The following clsss attributes are set when fit is run

GenePlexus.min_num_pos (int)

Minumum number of postivies needed to train a model.

GenePlexus.logreg_kwargs (dict)

Keyword arguments for LogisitcRegression function.

GenePlexus.scale (bool)

Whether or not scaling of the data was done in LogisticRegression.

GenePlexus.min_num_pos_cv (int)

The minumum number of positive genes needed for doing cross validation.

GenePlexus.num_folds (int)

Number of cross validation folds to do

GenePlexus.null_vall (None, str, int, float)

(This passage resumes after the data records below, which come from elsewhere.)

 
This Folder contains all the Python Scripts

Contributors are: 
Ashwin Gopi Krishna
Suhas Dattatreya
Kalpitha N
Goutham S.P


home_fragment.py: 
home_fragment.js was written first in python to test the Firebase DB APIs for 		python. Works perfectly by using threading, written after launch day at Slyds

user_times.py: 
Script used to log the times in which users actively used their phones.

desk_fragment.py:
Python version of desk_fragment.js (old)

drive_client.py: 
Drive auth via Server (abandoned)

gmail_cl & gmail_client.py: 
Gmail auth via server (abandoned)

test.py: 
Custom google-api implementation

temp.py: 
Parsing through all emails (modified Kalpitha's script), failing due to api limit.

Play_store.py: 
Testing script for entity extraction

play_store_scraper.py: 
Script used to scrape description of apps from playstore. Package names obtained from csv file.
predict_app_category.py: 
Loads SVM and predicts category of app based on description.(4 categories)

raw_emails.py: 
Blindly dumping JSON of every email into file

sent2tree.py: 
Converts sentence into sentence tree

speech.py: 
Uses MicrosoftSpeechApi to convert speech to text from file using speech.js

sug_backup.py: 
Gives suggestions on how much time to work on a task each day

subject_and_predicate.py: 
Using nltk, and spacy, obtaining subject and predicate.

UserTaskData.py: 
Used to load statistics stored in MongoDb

Value to fill in for avgps if cross validation couldn’t be performed

GenePlexus.random_state (None, int)

Seed set for doing cross validation

GenePlexus.cross_validate (bool)

Whether or not to perform cross validation

GenePlexus.model_info[ModelName].pos_genes_in_net (1D array of str)

Input gene Entrez IDs that are present in the network.

GenePlexus.model_info[ModelName].genes_not_in_net (1D array of str)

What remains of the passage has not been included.